Top of Exercise material

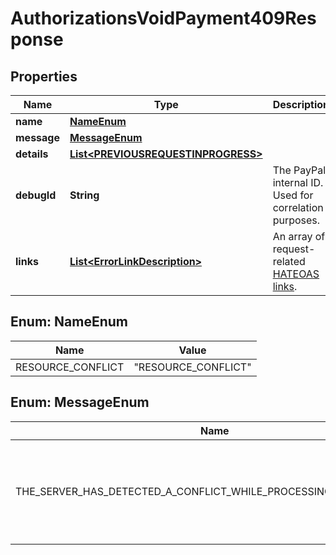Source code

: 

# AuthorizationsVoidPayment409Response


## Properties

| Name | Type | Description | Notes |
|------------ | ------------- | ------------- | -------------|
|**name** | [**NameEnum**](#NameEnum) |  |  [optional] |
|**message** | [**MessageEnum**](#MessageEnum) |  |  [optional] |
|**details** | [**List&lt;PREVIOUSREQUESTINPROGRESS&gt;**](PREVIOUSREQUESTINPROGRESS.md) |  |  [optional] |
|**debugId** | **String** | The PayPal internal ID. Used for correlation purposes. |  [optional] |
|**links** | [**List&lt;ErrorLinkDescription&gt;**](ErrorLinkDescription.md) | An array of request-related [HATEOAS links](https://en.wikipedia.org/wiki/HATEOAS). |  [optional] |



## Enum: NameEnum

| Name | Value |
|---- | -----|
| RESOURCE_CONFLICT | &quot;RESOURCE_CONFLICT&quot; |



## Enum: MessageEnum

| Name | Value |
|---- | -----|
| THE_SERVER_HAS_DETECTED_A_CONFLICT_WHILE_PROCESSING_THIS_REQUEST_ | &quot;The server has detected a conflict while processing this request.&quot; |



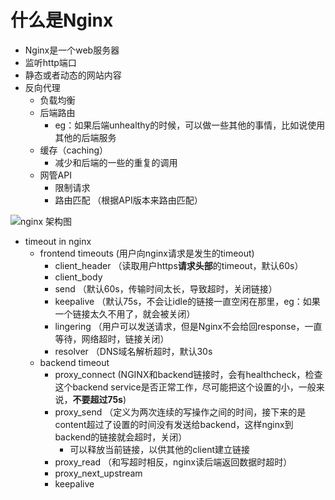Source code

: # 什么是Nginx

* Nginx是一个web服务器
* 监听http端口
* 静态或者动态的网站内容
* 反向代理
  * 负载均衡
  * 后端路由
    * eg：如果后端unhealthy的时候，可以做一些其他的事情，比如说使用其他的后端服务
  * 缓存（caching）
    * 减少和后端的一些的重复的调用
  * 网管API
    * 限制请求
    * 路由匹配 （根据API版本来路由匹配）

![nginx 架构图](https://user-images.githubusercontent.com/6279298/159614434-20698a4f-4a61-4c3d-9281-a0ea8c63e4aa.jpg)

* timeout in nginx
  * frontend timeouts (用户向nginx请求是发生的timeout)
    * client_header （读取用户https**请求头部**的timeout，默认60s）
    * client_body
    * send （默认60s，传输时间太长，导致超时，关闭链接）
    * keepalive （默认75s，不会让idle的链接一直空闲在那里，eg：如果一个链接太久不用了，就会被关闭）
    * lingering （用户可以发送请求，但是Nginx不会给回response，一直等待，网络超时，链接关闭）
    * resolver （DNS域名解析超时，默认30s
  * backend timeout
    * proxy_connect (NGINX和backend链接时，会有healthcheck，检查这个backend service是否正常工作，尽可能把这个设置的小，一般来说，**不要超过75s**)
    * proxy_send （定义为两次连续的写操作之间的时间，接下来的是content超过了设置的时间没有发送给backend，这样nginx到backend的链接就会超时，关闭）
      * 可以释放当前链接，以供其他的client建立链接
    * proxy_read （和写超时相反，nginx读后端返回数据时超时）
    * proxy_next_upstream
    * keepalive  
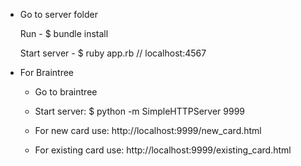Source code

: 
- Go to server folder

   Run - $ bundle install

   Start server - $ ruby app.rb // localhost:4567

- For Braintree

    - Go to braintree

    - Start server: $ python -m SimpleHTTPServer 9999

    - For new card use: http://localhost:9999/new_card.html
    
    - For existing card use: http://localhost:9999/existing_card.html
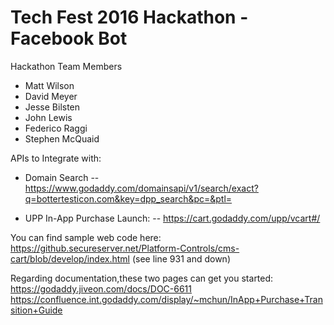 # Tech Fest 2016 Hackathon - Facebook Bot

Hackathon Team Members
 - Matt Wilson
 - David Meyer
 - Jesse Bilsten
 - John Lewis
 - Federico Raggi
 - Stephen McQuaid

 APIs to Integrate with:
 - Domain Search
 -- https://www.godaddy.com/domainsapi/v1/search/exact?q=bottertesticon.com&key=dpp_search&pc=&ptl=

 - UPP In-App Purchase Launch:
 -- https://cart.godaddy.com/upp/vcart#/

You can find sample web code here:
 https://github.secureserver.net/Platform-Controls/cms-cart/blob/develop/index.html (see line 931 and down)

Regarding documentation,these two pages can get you started:
https://godaddy.jiveon.com/docs/DOC-6611
https://confluence.int.godaddy.com/display/~mchun/InApp+Purchase+Transition+Guide
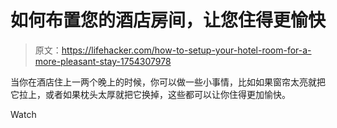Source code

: # 如何布置您的酒店房间，让您住得更愉快

> 原文：<https://lifehacker.com/how-to-setup-your-hotel-room-for-a-more-pleasant-stay-1754307978>

当你在酒店住上一两个晚上的时候，你可以做一些小事情，比如如果窗帘太亮就把它拉上，或者如果枕头太厚就把它换掉，这些都可以让你住得更加愉快。

Watch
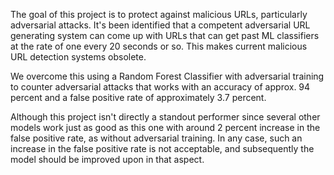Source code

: The goal of this project is to protect against malicious URLs, particularly adversarial attacks. It's been identified that a competent adversarial URL generating system can come up with URLs that can get past ML classifiers  at the rate of one every 20 seconds or so. This makes current malicious URL detection systems obsolete. 

We overcome this using a Random Forest Classifier with adversarial training to counter adversarial attacks that works with an accuracy of approx. 94 percent and a false positive rate of approximately 3.7 percent. 

Although this project isn't directly a standout performer since several other models work just as good as this one with around 2 percent increase in the false positive rate, as without adversarial training. In any case, such an increase in the false positive rate is not acceptable, and subsequently the model should be improved upon in that aspect.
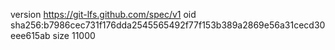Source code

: version https://git-lfs.github.com/spec/v1
oid sha256:b7986cec731f176dda2545565492f77f153b389a2869e56a31cecd30eee615ab
size 11000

Bottom of Exercise material

* _Task brief_
When you write out the material again, keep every word exact and omit the pictures.

* _Task solution_
Source code

: 

# AuthorizationsVoidPayment409Response


## Properties

| Name | Type | Description | Notes |
|------------ | ------------- | ------------- | -------------|
|**name** | [**NameEnum**](#NameEnum) |  |  [optional] |
|**message** | [**MessageEnum**](#MessageEnum) |  |  [optional] |
|**details** | [**List&lt;PREVIOUSREQUESTINPROGRESS&gt;**](PREVIOUSREQUESTINPROGRESS.md) |  |  [optional] |
|**debugId** | **String** | The PayPal internal ID. Used for correlation purposes. |  [optional] |
|**links** | [**List&lt;ErrorLinkDescription&gt;**](ErrorLinkDescription.md) | An array of request-related [HATEOAS links](https://en.wikipedia.org/wiki/HATEOAS). |  [optional] |



## Enum: NameEnum

| Name | Value |
|---- | -----|
| RESOURCE_CONFLICT | &quot;RESOURCE_CONFLICT&quot; |



## Enum: MessageEnum

| Name | Value |
|---- | -----|
| THE_SERVER_HAS_DETECTED_A_CONFLICT_WHILE_PROCESSING_THIS_REQUEST_ | &quot;The server has detected a conflict while processing this request.&quot; |



Source code

: # 什么是Nginx

* Nginx是一个web服务器
* 监听http端口
* 静态或者动态的网站内容
* 反向代理
  * 负载均衡
  * 后端路由
    * eg：如果后端unhealthy的时候，可以做一些其他的事情，比如说使用其他的后端服务
  * 缓存（caching）
    * 减少和后端的一些的重复的调用
  * 网管API
    * 限制请求
    * 路由匹配 （根据API版本来路由匹配）

![nginx 架构图](https://user-images.githubusercontent.com/6279298/159614434-20698a4f-4a61-4c3d-9281-a0ea8c63e4aa.jpg)

* timeout in nginx
  * frontend timeouts (用户向nginx请求是发生的timeout)
    * client_header （读取用户https**请求头部**的timeout，默认60s）
    * client_body
    * send （默认60s，传输时间太长，导致超时，关闭链接）
    * keepalive （默认75s，不会让idle的链接一直空闲在那里，eg：如果一个链接太久不用了，就会被关闭）
    * lingering （用户可以发送请求，但是Nginx不会给回response，一直等待，网络超时，链接关闭）
    * resolver （DNS域名解析超时，默认30s
  * backend timeout
    * proxy_connect (NGINX和backend链接时，会有healthcheck，检查这个backend service是否正常工作，尽可能把这个设置的小，一般来说，**不要超过75s**)
    * proxy_send （定义为两次连续的写操作之间的时间，接下来的是content超过了设置的时间没有发送给backend，这样nginx到backend的链接就会超时，关闭）
      * 可以释放当前链接，以供其他的client建立链接
    * proxy_read （和写超时相反，nginx读后端返回数据时超时）
    * proxy_next_upstream
    * keepalive  
Source code

: 
- Go to server folder

   Run - $ bundle install

   Start server - $ ruby app.rb // localhost:4567

- For Braintree

    - Go to braintree

    - Start server: $ python -m SimpleHTTPServer 9999

    - For new card use: http://localhost:9999/new_card.html
    
    - For existing card use: http://localhost:9999/existing_card.html
 # Tech Fest 2016 Hackathon - Facebook Bot

Hackathon Team Members
 - Matt Wilson
 - David Meyer
 - Jesse Bilsten
 - John Lewis
 - Federico Raggi
 - Stephen McQuaid

 APIs to Integrate with:
 - Domain Search
 -- https://www.godaddy.com/domainsapi/v1/search/exact?q=bottertesticon.com&key=dpp_search&pc=&ptl=

 - UPP In-App Purchase Launch:
 -- https://cart.godaddy.com/upp/vcart#/

You can find sample web code here:
 https://github.secureserver.net/Platform-Controls/cms-cart/blob/develop/index.html (see line 931 and down)

Regarding documentation,these two pages can get you started:
https://godaddy.jiveon.com/docs/DOC-6611
https://confluence.int.godaddy.com/display/~mchun/InApp+Purchase+Transition+Guide
Source code

: # 如何布置您的酒店房间，让您住得更愉快

> 原文：<https://lifehacker.com/how-to-setup-your-hotel-room-for-a-more-pleasant-stay-1754307978>

当你在酒店住上一两个晚上的时候，你可以做一些小事情，比如如果窗帘太亮就把它拉上，或者如果枕头太厚就把它换掉，这些都可以让你住得更加愉快。

Watch
Source code

: The goal of this project is to protect against malicious URLs, particularly adversarial attacks. It's been identified that a competent adversarial URL generating system can come up with URLs that can get past ML classifiers  at the rate of one every 20 seconds or so. This makes current malicious URL detection systems obsolete. 

We overcome this using a Random Forest Classifier with adversarial training to counter adversarial attacks that works with an accuracy of approx. 94 percent and a false positive rate of approximately 3.7 percent. 

Although this project isn't directly a standout performer since several other models work just as good as this one with around 2 percent increase in the false positive rate, as without adversarial training. In any case, such an increase in the false positive rate is not acceptable, and subsequently the model should be improved upon in that aspect.
Source code

: version https://git-lfs.github.com/spec/v1
oid sha256:b7986cec731f176dda2545565492f77f153b389a2869e56a31cecd30eee615ab
size 11000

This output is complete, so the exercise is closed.